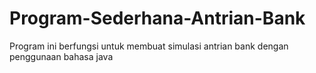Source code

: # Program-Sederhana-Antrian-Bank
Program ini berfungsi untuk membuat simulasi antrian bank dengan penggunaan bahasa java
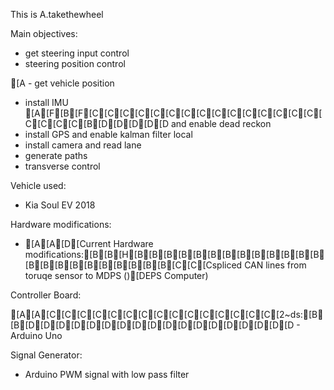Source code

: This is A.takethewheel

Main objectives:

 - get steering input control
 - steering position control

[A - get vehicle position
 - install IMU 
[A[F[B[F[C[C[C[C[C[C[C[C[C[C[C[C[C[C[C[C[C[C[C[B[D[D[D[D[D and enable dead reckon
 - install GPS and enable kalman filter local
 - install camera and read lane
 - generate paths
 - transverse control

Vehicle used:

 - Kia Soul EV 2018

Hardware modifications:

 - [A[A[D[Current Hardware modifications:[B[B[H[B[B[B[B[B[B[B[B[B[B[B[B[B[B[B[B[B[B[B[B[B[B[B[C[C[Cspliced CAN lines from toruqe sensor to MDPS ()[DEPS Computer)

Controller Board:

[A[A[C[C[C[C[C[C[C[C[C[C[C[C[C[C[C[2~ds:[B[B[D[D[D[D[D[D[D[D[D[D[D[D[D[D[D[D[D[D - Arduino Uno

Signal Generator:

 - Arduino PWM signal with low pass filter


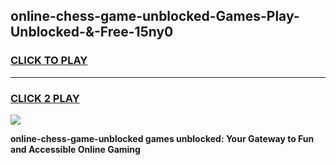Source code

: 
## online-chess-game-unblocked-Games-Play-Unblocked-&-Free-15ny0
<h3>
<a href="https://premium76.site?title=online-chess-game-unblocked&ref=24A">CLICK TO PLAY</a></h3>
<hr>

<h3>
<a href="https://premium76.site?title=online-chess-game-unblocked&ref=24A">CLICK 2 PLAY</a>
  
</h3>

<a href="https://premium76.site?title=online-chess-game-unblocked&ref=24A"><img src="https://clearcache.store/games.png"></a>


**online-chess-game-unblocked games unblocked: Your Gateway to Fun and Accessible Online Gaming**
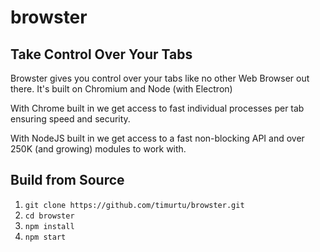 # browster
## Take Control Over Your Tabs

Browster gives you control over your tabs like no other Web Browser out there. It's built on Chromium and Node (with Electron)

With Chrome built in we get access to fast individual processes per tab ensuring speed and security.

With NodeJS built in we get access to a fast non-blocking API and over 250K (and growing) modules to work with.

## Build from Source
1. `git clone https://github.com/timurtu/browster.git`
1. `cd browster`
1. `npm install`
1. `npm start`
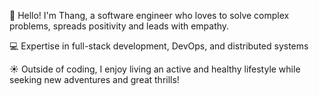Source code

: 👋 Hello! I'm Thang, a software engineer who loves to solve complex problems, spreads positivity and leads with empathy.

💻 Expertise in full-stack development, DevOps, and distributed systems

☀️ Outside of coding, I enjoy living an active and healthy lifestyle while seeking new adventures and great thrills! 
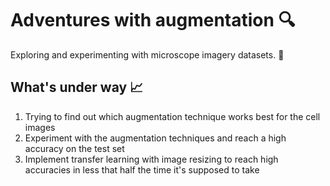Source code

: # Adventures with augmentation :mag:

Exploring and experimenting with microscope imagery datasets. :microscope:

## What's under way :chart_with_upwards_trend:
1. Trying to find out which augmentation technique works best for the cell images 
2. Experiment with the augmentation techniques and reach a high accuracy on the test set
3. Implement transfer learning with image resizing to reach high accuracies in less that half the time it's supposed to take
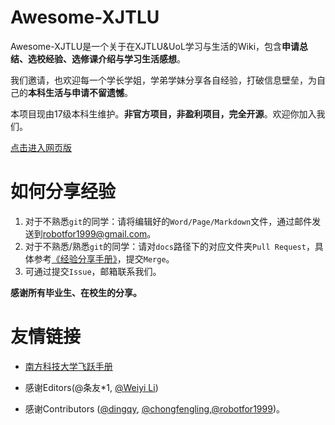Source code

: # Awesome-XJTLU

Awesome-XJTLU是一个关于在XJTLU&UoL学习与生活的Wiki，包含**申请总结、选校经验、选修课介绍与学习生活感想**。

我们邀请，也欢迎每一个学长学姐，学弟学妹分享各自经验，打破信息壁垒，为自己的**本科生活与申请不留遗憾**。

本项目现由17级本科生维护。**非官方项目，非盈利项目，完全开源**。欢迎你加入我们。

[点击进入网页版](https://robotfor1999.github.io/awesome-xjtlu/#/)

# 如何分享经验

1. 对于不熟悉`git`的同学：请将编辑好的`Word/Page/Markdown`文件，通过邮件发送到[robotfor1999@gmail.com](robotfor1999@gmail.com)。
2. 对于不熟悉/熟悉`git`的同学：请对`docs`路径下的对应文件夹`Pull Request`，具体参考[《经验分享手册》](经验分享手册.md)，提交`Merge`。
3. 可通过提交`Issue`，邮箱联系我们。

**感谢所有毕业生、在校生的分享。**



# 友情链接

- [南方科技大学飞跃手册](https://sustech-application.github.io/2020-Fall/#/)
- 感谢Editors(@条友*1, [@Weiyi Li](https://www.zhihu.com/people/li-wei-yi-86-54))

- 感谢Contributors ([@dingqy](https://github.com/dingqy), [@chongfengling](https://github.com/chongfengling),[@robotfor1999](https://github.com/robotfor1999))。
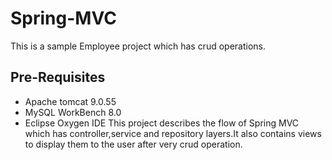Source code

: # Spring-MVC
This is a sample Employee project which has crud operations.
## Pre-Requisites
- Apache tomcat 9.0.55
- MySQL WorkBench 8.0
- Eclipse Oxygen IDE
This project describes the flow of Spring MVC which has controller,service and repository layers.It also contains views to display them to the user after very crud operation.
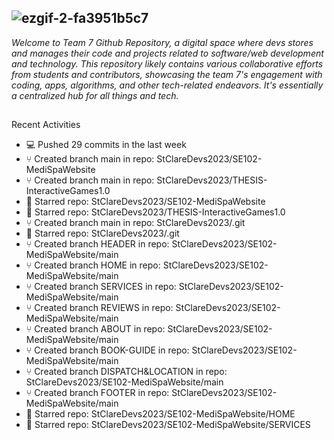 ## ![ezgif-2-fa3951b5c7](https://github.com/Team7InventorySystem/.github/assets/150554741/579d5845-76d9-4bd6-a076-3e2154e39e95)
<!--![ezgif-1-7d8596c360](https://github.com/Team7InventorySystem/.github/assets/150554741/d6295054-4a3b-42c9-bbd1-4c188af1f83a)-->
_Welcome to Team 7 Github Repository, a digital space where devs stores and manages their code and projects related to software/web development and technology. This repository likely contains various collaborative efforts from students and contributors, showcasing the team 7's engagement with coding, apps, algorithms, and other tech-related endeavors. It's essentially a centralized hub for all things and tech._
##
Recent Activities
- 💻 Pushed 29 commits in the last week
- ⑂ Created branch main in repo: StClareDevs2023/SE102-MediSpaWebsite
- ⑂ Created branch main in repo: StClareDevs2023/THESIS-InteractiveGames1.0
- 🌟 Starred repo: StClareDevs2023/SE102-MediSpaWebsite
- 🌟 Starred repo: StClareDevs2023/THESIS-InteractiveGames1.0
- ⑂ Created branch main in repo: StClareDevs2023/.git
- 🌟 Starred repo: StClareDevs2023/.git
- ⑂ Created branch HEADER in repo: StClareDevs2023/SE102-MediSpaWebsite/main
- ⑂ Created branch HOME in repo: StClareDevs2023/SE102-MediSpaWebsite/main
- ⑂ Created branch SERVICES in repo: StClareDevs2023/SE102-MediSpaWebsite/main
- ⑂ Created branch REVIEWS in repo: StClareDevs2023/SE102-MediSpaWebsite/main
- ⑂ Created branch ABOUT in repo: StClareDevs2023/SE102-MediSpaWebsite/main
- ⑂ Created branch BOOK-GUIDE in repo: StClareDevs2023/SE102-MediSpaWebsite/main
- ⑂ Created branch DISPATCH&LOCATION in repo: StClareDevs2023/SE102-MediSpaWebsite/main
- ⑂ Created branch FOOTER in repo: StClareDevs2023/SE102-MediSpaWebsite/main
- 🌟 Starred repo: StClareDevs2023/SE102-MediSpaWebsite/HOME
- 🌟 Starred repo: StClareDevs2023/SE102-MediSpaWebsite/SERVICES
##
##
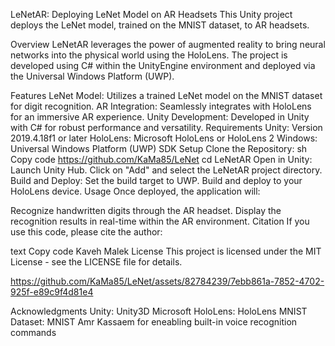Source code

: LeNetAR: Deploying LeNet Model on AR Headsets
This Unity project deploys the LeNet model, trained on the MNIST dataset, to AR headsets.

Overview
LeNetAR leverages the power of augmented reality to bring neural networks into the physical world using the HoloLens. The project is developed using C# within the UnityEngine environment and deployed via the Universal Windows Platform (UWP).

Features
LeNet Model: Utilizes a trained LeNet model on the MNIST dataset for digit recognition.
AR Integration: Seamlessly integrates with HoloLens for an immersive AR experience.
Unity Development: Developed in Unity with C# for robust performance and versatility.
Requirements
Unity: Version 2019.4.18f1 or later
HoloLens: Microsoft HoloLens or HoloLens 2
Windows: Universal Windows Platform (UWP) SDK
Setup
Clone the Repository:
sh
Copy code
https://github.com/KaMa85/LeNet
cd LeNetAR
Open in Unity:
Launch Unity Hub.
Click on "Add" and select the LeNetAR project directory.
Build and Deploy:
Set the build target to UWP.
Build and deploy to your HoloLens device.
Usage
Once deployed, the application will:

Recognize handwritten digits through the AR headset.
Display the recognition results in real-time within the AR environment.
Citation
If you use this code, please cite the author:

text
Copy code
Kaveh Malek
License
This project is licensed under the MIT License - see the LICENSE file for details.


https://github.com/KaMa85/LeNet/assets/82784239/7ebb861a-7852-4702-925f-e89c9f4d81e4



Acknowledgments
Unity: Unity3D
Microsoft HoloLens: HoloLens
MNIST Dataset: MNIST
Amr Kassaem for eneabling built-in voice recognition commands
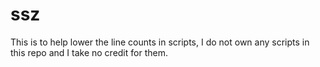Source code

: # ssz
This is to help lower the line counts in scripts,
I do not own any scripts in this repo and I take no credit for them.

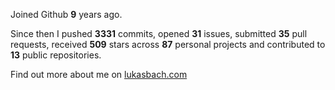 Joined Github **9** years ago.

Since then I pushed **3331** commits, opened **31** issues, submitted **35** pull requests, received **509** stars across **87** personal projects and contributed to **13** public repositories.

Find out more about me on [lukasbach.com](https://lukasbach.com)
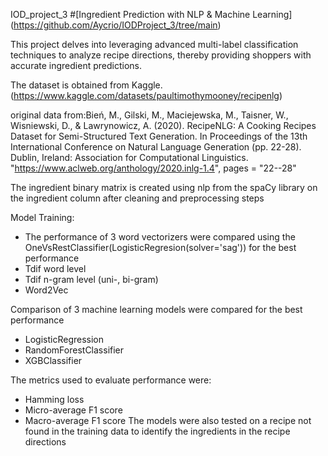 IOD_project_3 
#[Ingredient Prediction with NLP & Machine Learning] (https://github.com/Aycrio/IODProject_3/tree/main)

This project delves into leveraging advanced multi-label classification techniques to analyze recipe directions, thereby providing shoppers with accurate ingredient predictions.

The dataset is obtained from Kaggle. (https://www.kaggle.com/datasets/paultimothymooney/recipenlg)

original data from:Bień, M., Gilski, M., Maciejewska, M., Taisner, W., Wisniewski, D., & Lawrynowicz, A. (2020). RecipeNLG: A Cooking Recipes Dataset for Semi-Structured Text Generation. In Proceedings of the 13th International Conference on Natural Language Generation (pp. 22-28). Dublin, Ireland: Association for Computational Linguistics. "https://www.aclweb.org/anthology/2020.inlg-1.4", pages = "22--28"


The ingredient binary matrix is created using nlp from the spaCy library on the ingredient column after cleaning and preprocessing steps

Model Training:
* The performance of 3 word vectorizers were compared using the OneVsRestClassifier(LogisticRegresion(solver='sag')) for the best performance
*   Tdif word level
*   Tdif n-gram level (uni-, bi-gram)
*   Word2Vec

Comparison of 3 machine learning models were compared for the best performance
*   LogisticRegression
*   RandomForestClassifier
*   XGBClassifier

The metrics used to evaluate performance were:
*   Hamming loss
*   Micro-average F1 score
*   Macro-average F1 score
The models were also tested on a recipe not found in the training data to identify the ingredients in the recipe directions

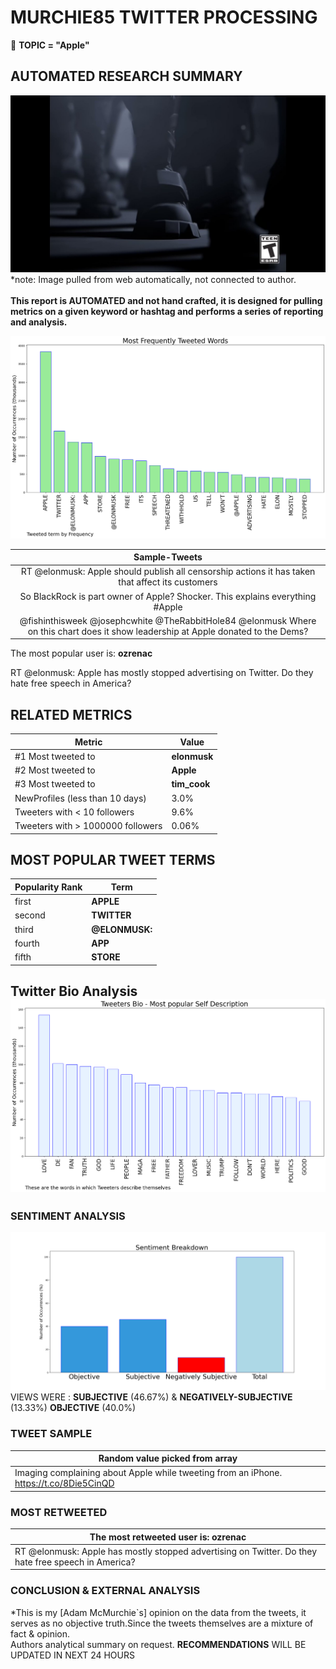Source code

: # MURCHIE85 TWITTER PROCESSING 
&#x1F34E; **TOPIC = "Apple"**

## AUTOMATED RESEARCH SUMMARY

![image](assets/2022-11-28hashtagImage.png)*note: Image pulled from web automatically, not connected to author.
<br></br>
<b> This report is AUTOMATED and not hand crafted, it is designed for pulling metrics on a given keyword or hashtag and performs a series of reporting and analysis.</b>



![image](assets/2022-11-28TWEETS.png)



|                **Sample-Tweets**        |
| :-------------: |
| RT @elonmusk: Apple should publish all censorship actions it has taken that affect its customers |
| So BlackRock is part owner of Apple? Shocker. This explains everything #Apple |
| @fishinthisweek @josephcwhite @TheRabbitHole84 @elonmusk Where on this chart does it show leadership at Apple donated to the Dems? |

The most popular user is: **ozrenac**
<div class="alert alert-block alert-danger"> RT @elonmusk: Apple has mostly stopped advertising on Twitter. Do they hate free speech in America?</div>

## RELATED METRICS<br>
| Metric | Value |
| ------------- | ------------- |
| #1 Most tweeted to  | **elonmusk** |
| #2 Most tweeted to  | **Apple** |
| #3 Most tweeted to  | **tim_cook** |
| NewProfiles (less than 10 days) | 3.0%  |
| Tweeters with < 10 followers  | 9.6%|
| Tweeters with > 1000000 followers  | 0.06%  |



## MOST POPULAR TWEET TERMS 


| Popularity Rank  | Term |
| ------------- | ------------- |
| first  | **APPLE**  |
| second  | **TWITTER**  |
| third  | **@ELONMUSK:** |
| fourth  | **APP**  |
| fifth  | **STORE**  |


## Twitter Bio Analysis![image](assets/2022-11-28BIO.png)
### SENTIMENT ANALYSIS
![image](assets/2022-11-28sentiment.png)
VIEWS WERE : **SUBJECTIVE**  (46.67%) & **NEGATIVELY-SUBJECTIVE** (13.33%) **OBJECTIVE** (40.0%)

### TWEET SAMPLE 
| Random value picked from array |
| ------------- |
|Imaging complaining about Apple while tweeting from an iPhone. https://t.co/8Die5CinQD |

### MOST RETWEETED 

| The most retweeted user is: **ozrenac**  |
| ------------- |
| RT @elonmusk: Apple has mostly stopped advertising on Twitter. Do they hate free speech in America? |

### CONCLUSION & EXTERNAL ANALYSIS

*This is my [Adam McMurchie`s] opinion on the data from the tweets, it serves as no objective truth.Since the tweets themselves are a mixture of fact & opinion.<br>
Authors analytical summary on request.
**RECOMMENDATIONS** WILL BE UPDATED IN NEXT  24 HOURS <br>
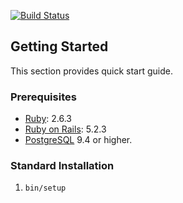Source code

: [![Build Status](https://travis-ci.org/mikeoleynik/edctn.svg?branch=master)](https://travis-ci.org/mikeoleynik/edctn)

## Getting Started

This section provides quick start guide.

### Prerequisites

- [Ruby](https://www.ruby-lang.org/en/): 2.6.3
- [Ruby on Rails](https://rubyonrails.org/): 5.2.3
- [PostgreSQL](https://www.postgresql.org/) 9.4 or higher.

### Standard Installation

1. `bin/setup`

Exercise brief: Where the word "they" shows up in a line of the entries above, copy that line.

Answer to this problem:
<div class="alert alert-block alert-danger"> RT @elonmusk: Apple has mostly stopped advertising on Twitter. Do they hate free speech in America?</div>
| RT @elonmusk: Apple has mostly stopped advertising on Twitter. Do they hate free speech in America? |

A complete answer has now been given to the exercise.